Sir Francis sonrió por el comentario.
—Algunos me quedan, sí —respondió—. ¿En qué puedo ayudarte? Me salvaste la vida y eso no lo he olvidado.
—No te llamo para recordártelo. Lo que ocurrió en el Líbano es historia pasada y no soy de esos que van por el mundo reclamando favores. Te llamo porque eres mi amigo y necesito tu ayuda, bueno, en realidad es mi hermana Sara la que la necesita.

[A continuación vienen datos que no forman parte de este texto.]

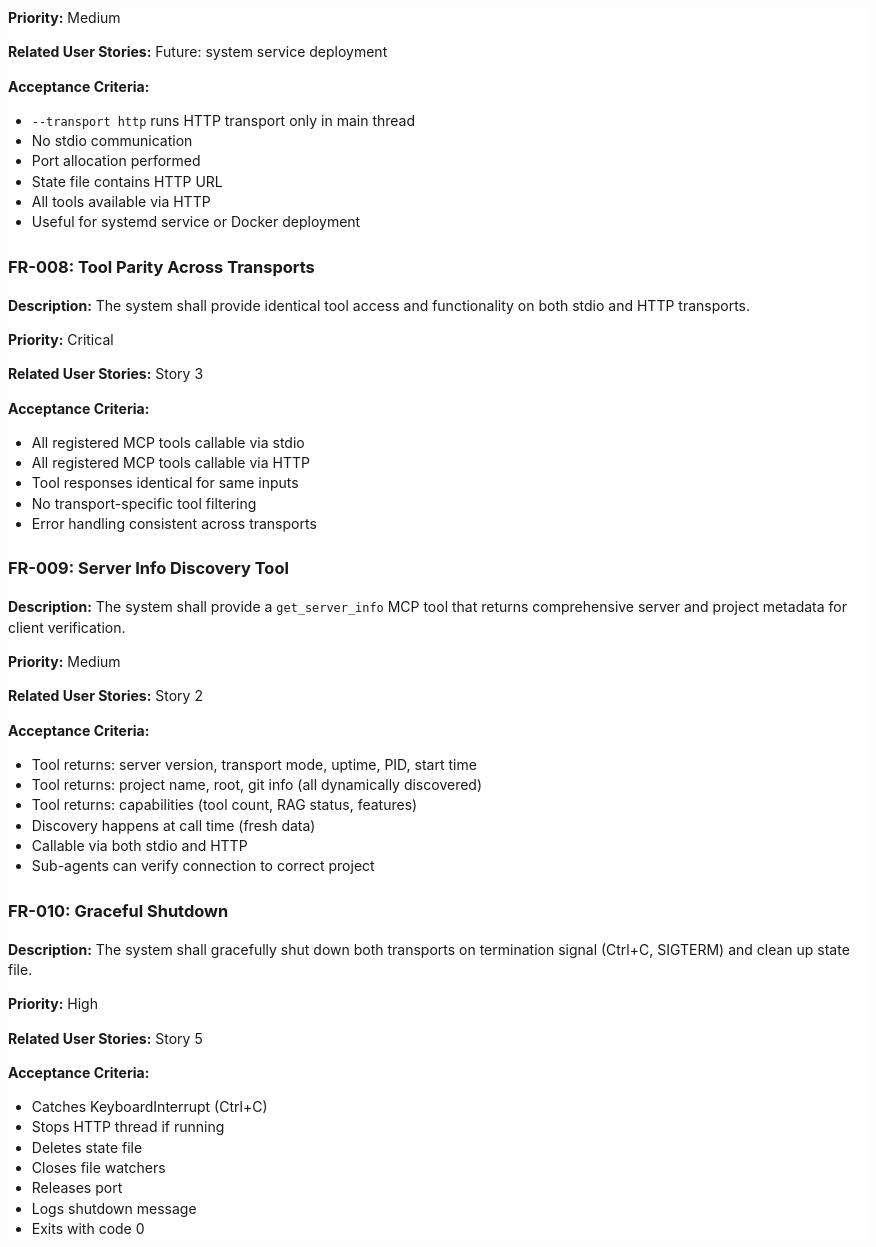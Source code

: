 **Priority:** Medium

**Related User Stories:** Future: system service deployment

**Acceptance Criteria:**
- `--transport http` runs HTTP transport only in main thread
- No stdio communication
- Port allocation performed
- State file contains HTTP URL
- All tools available via HTTP
- Useful for systemd service or Docker deployment

### FR-008: Tool Parity Across Transports

**Description:** The system shall provide identical tool access and functionality on both stdio and HTTP transports.

**Priority:** Critical

**Related User Stories:** Story 3

**Acceptance Criteria:**
- All registered MCP tools callable via stdio
- All registered MCP tools callable via HTTP
- Tool responses identical for same inputs
- No transport-specific tool filtering
- Error handling consistent across transports

### FR-009: Server Info Discovery Tool

**Description:** The system shall provide a `get_server_info` MCP tool that returns comprehensive server and project metadata for client verification.

**Priority:** Medium

**Related User Stories:** Story 2

**Acceptance Criteria:**
- Tool returns: server version, transport mode, uptime, PID, start time
- Tool returns: project name, root, git info (all dynamically discovered)
- Tool returns: capabilities (tool count, RAG status, features)
- Discovery happens at call time (fresh data)
- Callable via both stdio and HTTP
- Sub-agents can verify connection to correct project

### FR-010: Graceful Shutdown

**Description:** The system shall gracefully shut down both transports on termination signal (Ctrl+C, SIGTERM) and clean up state file.

**Priority:** High

**Related User Stories:** Story 5

**Acceptance Criteria:**
- Catches KeyboardInterrupt (Ctrl+C)
- Stops HTTP thread if running
- Deletes state file
- Closes file watchers
- Releases port
- Logs shutdown message
- Exits with code 0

—No sabía que tuvieses una hermana.
—Es una bonita historia que te contaré cuando nos veamos. Por cierto, como te conozco muy bien y sé cuál es tu reputación —comentó Spyros en tono jocoso—, me veo obligado a decirte que mi hermana es una mujer bellísima…
—Pero está casada —añadió sir Francis, que siguió el juego de Spyros.
—Digamos que tiene compañero, el profesor Yorgos Poulianos, de la Universidad de Salónica.
—¿Un profesor universitario en tu familia? Estás muy cambiado. ¿Qué se ha hecho del Spyros de los buenos tiempos?
—Es un gran tipo, Francis, y uno de los tíos más sabios que he visto en mi vida; ya lo conocerás, porque vendrá con nosotros.
—¿Cuándo llegáis?
—El próximo miércoles.
—Dentro de cinco días.
—Así es. Vamos a Londres, y de Londres a Gibraltar.
—Te estaré esperando.
—Francis.
—Dime.
—Gracias. Sabía que podía contar contigo. Nos vemos dentro de unos días.